Михаил пристыл у самой у двери.
Стоит. Не поворачивается.
– Вернись, – уже мягче, уступчивей подговаривается отец. – Как я погляжу, сильно ты уж горяч. Не горячись, а то кровя испортишь… Вернись и забудь, чё ты издеся слыхал. Я думал так всю времю, видючи, как ты вился окол Нюроньки, лез к ней с помочью во всяких бабских делах-заботах. Экий курий шалаш…[95]. Пораскинул я сичас своим бедным умком и подскрёбся к мысли, что без тебя, Михайло… Без тебя, безо твоей помочи рази Нюронька поспела б к ярманке с тремя кисейками? Не связала бы, не поспела бы, молонья меня сожги! Ты ей подмог. Она подмогла всем нам. Без мала шесть червонцев поднесла! Да с Нюронькой и обзолотеть недолго!.. Отрада душе видеть, каковская промежду вами уважительность живёт.

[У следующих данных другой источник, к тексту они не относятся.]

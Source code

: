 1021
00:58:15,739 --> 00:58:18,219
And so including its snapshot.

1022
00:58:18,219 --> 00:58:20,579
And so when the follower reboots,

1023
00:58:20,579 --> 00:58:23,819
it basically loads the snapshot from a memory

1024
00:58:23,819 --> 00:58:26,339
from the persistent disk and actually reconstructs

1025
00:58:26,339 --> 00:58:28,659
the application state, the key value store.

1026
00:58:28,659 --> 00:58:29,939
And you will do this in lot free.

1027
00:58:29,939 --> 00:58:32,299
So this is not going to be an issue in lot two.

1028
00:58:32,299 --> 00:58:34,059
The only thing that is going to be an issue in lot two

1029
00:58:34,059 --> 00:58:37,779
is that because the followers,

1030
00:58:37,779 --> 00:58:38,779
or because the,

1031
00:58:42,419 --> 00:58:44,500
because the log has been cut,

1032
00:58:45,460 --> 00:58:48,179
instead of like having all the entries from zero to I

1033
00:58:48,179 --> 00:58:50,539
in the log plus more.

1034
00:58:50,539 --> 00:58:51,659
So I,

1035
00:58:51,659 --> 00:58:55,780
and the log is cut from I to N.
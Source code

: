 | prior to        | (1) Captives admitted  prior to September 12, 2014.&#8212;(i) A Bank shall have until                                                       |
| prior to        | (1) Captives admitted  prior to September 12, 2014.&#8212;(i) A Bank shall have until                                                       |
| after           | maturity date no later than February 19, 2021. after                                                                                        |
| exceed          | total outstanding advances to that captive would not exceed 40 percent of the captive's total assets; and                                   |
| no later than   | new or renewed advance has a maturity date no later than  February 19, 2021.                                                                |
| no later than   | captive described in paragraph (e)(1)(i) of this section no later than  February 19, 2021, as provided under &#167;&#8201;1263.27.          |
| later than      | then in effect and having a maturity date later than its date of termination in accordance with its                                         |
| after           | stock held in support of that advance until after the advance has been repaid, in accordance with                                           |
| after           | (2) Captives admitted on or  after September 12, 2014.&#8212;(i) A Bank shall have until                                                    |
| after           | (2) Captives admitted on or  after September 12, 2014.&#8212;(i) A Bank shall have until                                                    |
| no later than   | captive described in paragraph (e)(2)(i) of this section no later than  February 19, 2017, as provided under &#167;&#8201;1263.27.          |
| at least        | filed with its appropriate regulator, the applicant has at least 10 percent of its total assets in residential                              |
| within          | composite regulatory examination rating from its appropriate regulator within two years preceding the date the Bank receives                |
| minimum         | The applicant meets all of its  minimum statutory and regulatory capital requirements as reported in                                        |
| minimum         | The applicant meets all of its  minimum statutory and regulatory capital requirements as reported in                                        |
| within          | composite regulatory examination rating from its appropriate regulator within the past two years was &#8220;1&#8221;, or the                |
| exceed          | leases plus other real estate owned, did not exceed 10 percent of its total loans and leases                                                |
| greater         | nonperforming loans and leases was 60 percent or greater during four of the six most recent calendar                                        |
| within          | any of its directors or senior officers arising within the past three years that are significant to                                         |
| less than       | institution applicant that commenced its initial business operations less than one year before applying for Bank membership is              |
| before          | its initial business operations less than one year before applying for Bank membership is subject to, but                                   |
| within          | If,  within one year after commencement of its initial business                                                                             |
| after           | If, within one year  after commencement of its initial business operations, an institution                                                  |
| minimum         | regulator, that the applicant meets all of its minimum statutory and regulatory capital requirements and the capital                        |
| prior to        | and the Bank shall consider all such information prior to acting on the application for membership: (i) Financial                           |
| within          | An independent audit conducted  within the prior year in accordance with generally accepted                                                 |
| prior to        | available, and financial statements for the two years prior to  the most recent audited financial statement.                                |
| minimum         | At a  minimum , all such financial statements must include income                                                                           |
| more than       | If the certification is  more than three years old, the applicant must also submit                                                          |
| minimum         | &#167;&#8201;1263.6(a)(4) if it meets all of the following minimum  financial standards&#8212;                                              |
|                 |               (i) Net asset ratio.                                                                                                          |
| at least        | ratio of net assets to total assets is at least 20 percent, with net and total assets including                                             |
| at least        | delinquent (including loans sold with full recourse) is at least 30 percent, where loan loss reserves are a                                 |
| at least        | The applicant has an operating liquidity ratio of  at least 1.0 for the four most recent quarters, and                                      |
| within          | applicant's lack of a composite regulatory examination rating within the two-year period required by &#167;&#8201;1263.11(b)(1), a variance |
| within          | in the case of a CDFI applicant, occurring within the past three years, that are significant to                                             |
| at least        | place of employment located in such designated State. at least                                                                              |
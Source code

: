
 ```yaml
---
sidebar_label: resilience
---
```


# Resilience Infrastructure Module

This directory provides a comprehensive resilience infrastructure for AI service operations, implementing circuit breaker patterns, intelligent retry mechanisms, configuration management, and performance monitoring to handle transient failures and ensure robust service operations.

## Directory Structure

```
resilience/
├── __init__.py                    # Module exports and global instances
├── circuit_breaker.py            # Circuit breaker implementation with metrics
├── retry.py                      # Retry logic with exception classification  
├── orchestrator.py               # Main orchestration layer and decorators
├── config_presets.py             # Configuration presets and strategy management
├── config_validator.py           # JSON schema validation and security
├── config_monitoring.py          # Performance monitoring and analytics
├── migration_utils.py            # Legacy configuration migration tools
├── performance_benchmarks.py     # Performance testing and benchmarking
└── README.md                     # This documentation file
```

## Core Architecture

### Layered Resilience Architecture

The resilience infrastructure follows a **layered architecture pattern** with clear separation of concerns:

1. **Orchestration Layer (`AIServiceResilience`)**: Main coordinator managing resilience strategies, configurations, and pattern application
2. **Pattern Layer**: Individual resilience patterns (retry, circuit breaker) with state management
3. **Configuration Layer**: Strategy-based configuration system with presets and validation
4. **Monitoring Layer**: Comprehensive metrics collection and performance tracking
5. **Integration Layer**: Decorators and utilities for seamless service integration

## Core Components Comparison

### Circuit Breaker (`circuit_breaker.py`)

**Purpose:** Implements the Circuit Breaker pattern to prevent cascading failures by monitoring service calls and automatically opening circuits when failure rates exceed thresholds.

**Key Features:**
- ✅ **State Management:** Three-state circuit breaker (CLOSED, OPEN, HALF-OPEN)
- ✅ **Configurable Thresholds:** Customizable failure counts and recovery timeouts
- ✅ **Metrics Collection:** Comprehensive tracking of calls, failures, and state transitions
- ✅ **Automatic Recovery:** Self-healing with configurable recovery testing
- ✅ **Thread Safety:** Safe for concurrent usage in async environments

– А что ж только наполаскивали? – мягкость легла в Михаилов голос.
– Не с больша ума, – повинился свёкор. – Пришёлся ты нонь под замах[96]. Я и наворочай гору непотребства, как тот дурак в притруску… Не дай Бог с дураком ни найти, ни потерять… Выбрехался… Аж самому тошно…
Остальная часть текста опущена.